Planchet hocha la tête et ne dit mot : on voyait facilement qu’il partageait les craintes de son maître.

— Et puis, reprit d’Artagnan, cette décrépitude, car Athos est vieux maintenant, la misère peut-être, car il aura négligé le peu de bien qu’il avait, et le sale Grimaud, plus muet que jamais et plus ivrogne que son maître… tiens, Planchet, tout cela me fend le cœur.

— Il me semble que j’y suis et que je le vois là, bégayant et chancelant, dit Planchet d’un ton piteux.

— Ma seule crainte, je l’avoue, reprit d’Artagnan, c’est qu’Athos n’accepte mes propositions dans un moment d’ivresse guerrière. Ce serait pour Porthos et moi un grand malheur et surtout un véritable embarras ; mais, pendant sa première orgie, nous le quitterons, voilà tout. En revenant à lui, il comprendra.

— En tout cas, monsieur, dit Planchet, nous ne tarderons pas à être éclairés, car je crois que ces murs si hauts, qui rougissent au soleil couchant, sont les murs de Blois.
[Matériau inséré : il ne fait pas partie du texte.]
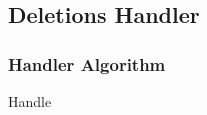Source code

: \documentclass[../../Algorithms.tex]{subfiles}
\begin{document}
    \subsection{Deletions Handler}

    \subsubsection{Handler Algorithm}

    \begin{algorithm}[H]
        \caption{Handle}

    \end{algorithm}
\end{document}

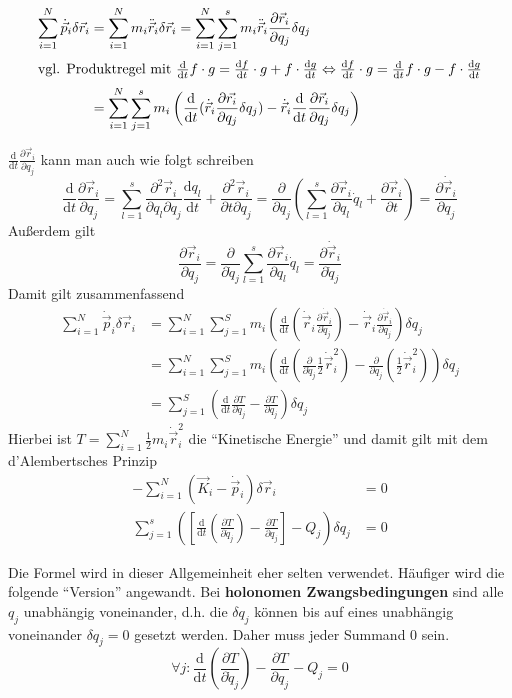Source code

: \documentclass[oneside]{book}
\theoremstyle{definition}
\renewcommand{\d}{\mathrm d}
\newcommand{\dd}[1]{\frac{\d}{\d #1}}
\newcommand{\ddd}[2]{\frac{\d #1}{\d #2}}
\newcommand{\fpartial}[1]{\frac{\partial}{\partial #1}}
\newcommand{\ffpartial}[2]{\frac{\partial #1}{\partial #2}}
\newcommand{\dotvec}[1]{\dot{\vec{#1}}}
\begin{document}
\begin{align*}
\sum_{i = 1}^{N} \dot{\vec{p}}_i \delta \vec{r}_i 
&= \sum_{i = 1}^N m_i \ddot{\vec{r}}_i \delta \vec{r}_i 
= \sum_{i = 1}^N \sum_{j = 1}^s m_i \ddot{\vec{r}}_i  \ffpartial{\vec{r}_i}{q_j} \delta q_j \\
\intertext{vgl. Produktregel mit $\dd t f \cdot g = \ddd{f}{t} \cdot g + f \cdot \ddd{g}{t} \Leftrightarrow \ddd{f}{t} \cdot g = \dd t f \cdot g - f \cdot \ddd{g}{t}$}
&= \sum_{i=1}^N \sum_{j=1}^s m_i \left(\dd{t} (\dot{\vec{r}}_i \ffpartial{\vec{r_i}}{q_j} \delta q_j) -\dot{\vec{r}}_i \dd{t} \ffpartial{\vec{r}_i}{q_j} \delta q_j \right)
\end{align*}

$\dd t \ffpartial{\vec{r}_i}{q_j}$ kann man auch wie folgt schreiben 
$$\dd{t} \ffpartial{\vec{r}_i}{q_j} = \sum_{l=1}^s \frac{\partial^2 \vec{r}_i}{\partial q_l \partial q_j} \frac{\d q_l}{\d t} + \frac{\partial^2 \vec{r}_i}{\partial t \partial q_j} = \fpartial{q_j} \left( \sum_{l=1}^s \ffpartial{\vec{r}_i}{q_l} \dot{q}_l + \ffpartial{\vec{r}_i}{t}\right) = \ffpartial{\dot{\vec{r}}_i}{q_j}$$
Außerdem gilt
$$\ffpartial{\vec{r}_i}{q_j} = \fpartial{\dot q_j} \sum_{l = 1}^s \ffpartial{\vec{r}_i}{q_l} \dot{q}_l = \ffpartial{\dot{\vec{r}}_i}{\dot{q}_j}$$
Damit gilt zusammenfassend
\begin{align*}
\sum_{i = 1}^N \dot{\vec{p}}_i \delta \vec{r}_i &= \sum_{i=1}^N \sum_{j = 1}^S m_i \left( \dd{t} (\dotvec{r}_i  \ffpartial{\dot{\vec{r}}_i}{\dot{q}_j})  -\dot{\vec{r}}_i \ffpartial{\dotvec r_i}{q_j} \right) \delta q_j\\ 
&= \sum_{i=1}^N\sum_{j=1}^S m_i \left(  \dd{t} (\fpartial{\dot q_j} \frac12 \dotvec{r}_i^2) -\fpartial{q_j} (\frac12 \dot{\vec{r}}_i^2) \right) \delta q_j \\
&= \sum_{j = 1}^S \left( \dd{t} \ffpartial{T}{\dot{q}_j} - \ffpartial{T}{q_j} \right) \delta q_j
\end{align*}
Hierbei ist $T = \sum_{i = 1}^{N} \frac12 m_i \dot{\vec{r}}_i^2$ die "`Kinetische Energie"'
und damit gilt mit dem d'Alembertsches Prinzip
\begin{align*}
- \sum_{i = 1}^{N} (\vec{K}_i - \dot{\vec{p}}_i) \delta \vec{r}_i &= 0\\
\sum_{j = 1}^s( [\dd{t} ( \ffpartial{T}{\dot{q}_j}) - \ffpartial{T}{q_j}] - Q_j ) \delta q_j &= 0
\end{align*}

Die Formel wird in dieser Allgemeinheit eher selten verwendet. Häufiger wird die folgende "`Version"' angewandt. Bei \textbf{holonomen Zwangsbedingungen} sind alle $q_j$ unabhängig voneinander, d.h. die $\delta q_j$  können bis auf eines unabhängig voneinander $\delta q_j = 0$ gesetzt werden. Daher muss jeder Summand 0 sein.
$$\forall j:  \dd t ( \ffpartial{T}{\dot{q}_j}) - \ffpartial{T}{q_j} - Q_j = 0$$
\end{document}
— C’est probable, répondit d’Artagnan, et ces clochetons aigus et sculptés que nous entrevoyons là-bas à gauche dans les bois ressemblent à ce que j’ai entendu dire de Chambord.

— Entrerons-nous en ville ? demanda Planchet.

— Sans doute, pour nous renseigner.

— Monsieur, je vous conseille, si nous y entrons, de goûter à certains petits pots de crème dont j’ai fort entendu parler, mais qu’on ne peut malheureusement faire venir à Paris et qu’il faut manger sur place.

— Eh bien ! nous en mangerons, sois tranquille, dit d’Artagnan.